_WORK TASK_
Each line of the data that mentions the string "images" needs to be identified and copied.

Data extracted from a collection

....

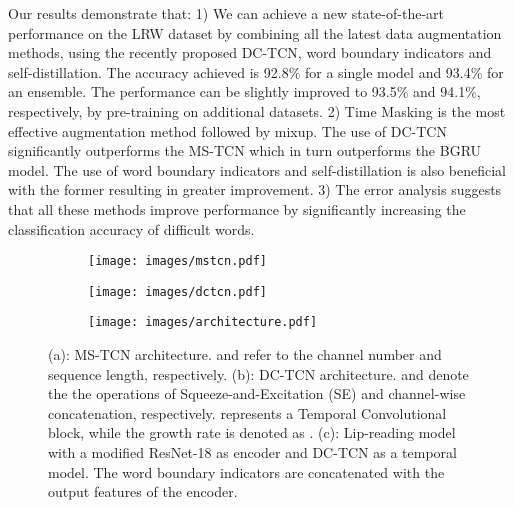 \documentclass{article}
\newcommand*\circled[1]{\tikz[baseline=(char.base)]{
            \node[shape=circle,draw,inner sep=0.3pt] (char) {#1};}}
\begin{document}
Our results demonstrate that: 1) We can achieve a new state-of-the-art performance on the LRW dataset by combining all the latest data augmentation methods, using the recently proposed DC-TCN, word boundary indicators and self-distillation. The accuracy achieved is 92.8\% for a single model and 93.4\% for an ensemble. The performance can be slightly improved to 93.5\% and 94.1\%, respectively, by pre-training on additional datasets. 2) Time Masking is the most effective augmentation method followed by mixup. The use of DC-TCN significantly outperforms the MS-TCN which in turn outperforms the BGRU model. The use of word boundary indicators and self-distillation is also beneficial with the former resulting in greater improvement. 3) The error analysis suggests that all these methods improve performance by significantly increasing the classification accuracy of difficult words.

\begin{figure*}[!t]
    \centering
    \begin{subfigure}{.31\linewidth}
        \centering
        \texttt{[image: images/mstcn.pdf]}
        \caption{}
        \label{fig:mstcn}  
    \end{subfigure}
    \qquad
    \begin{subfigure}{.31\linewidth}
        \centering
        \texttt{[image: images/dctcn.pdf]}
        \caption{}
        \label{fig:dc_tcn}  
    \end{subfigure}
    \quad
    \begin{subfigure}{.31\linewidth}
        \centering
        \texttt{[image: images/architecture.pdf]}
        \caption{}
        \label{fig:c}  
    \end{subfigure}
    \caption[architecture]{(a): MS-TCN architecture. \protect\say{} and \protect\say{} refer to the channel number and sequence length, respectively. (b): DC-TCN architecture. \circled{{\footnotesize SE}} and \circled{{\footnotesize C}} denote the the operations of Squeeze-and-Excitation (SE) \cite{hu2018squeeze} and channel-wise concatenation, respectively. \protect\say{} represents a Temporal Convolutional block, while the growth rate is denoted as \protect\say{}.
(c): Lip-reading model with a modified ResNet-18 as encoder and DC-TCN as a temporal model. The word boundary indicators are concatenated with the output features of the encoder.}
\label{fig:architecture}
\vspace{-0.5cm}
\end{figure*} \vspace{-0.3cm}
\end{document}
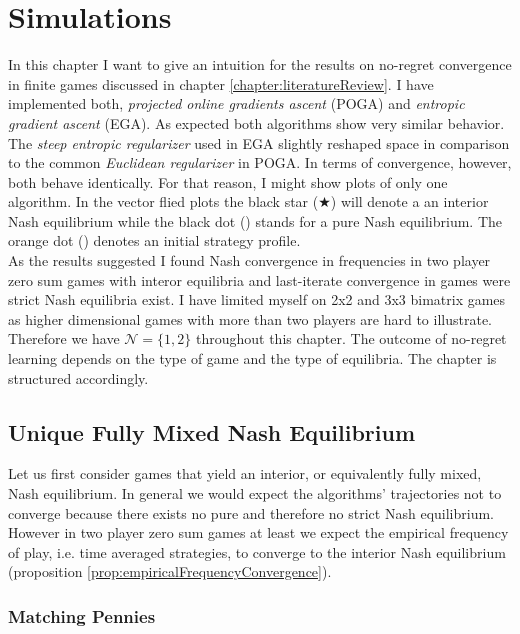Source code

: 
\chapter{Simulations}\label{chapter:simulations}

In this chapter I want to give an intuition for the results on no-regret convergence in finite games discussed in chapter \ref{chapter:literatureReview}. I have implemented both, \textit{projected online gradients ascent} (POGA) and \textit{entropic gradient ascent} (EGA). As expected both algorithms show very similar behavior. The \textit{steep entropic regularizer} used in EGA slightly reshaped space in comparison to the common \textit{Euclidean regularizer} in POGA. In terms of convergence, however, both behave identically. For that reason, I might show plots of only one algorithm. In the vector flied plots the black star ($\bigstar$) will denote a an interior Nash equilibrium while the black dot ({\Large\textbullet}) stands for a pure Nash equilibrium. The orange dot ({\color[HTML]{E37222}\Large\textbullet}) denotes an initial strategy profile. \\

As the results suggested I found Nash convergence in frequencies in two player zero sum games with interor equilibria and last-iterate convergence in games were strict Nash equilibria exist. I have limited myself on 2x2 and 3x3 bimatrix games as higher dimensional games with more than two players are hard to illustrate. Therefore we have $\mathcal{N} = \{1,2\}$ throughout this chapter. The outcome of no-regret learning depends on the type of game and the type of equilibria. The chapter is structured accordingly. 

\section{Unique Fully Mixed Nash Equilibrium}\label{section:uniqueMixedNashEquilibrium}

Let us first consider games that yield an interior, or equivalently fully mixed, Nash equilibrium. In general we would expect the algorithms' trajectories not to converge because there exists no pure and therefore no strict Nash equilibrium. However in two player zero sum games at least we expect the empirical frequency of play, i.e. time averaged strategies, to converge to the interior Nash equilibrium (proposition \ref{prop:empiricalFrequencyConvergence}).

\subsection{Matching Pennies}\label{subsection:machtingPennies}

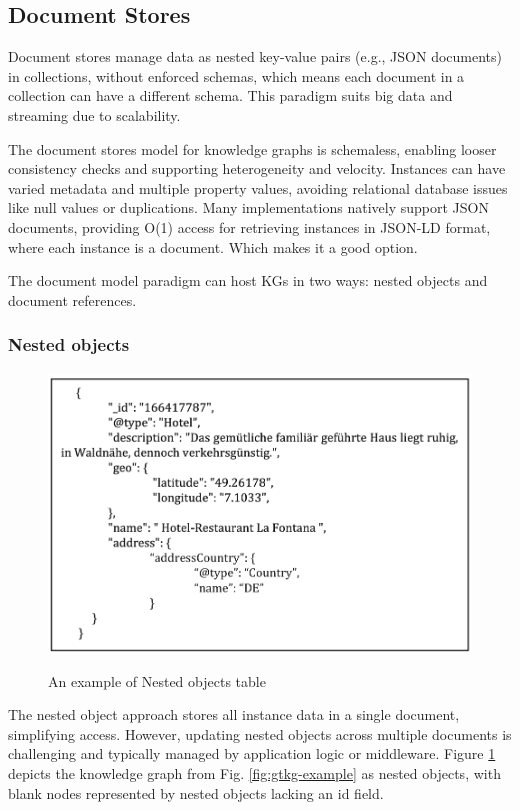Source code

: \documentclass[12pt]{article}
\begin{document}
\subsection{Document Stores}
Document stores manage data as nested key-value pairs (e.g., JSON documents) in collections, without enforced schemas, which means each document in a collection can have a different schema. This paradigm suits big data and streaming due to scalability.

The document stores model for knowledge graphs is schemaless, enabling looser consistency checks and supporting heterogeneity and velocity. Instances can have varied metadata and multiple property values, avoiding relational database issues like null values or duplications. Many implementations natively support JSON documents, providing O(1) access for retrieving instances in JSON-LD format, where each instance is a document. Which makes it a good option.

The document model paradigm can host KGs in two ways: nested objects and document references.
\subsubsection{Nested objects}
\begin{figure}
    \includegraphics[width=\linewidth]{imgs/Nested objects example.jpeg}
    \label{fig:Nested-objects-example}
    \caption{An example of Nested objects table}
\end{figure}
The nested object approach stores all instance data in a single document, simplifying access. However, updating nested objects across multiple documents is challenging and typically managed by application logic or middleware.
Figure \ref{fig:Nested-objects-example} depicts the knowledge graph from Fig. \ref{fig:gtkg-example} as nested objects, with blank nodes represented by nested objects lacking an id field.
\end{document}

....

_TASK ANSWER_
        \texttt{[image: images/mstcn.pdf]}
        \texttt{[image: images/dctcn.pdf]}
        \texttt{[image: images/architecture.pdf]}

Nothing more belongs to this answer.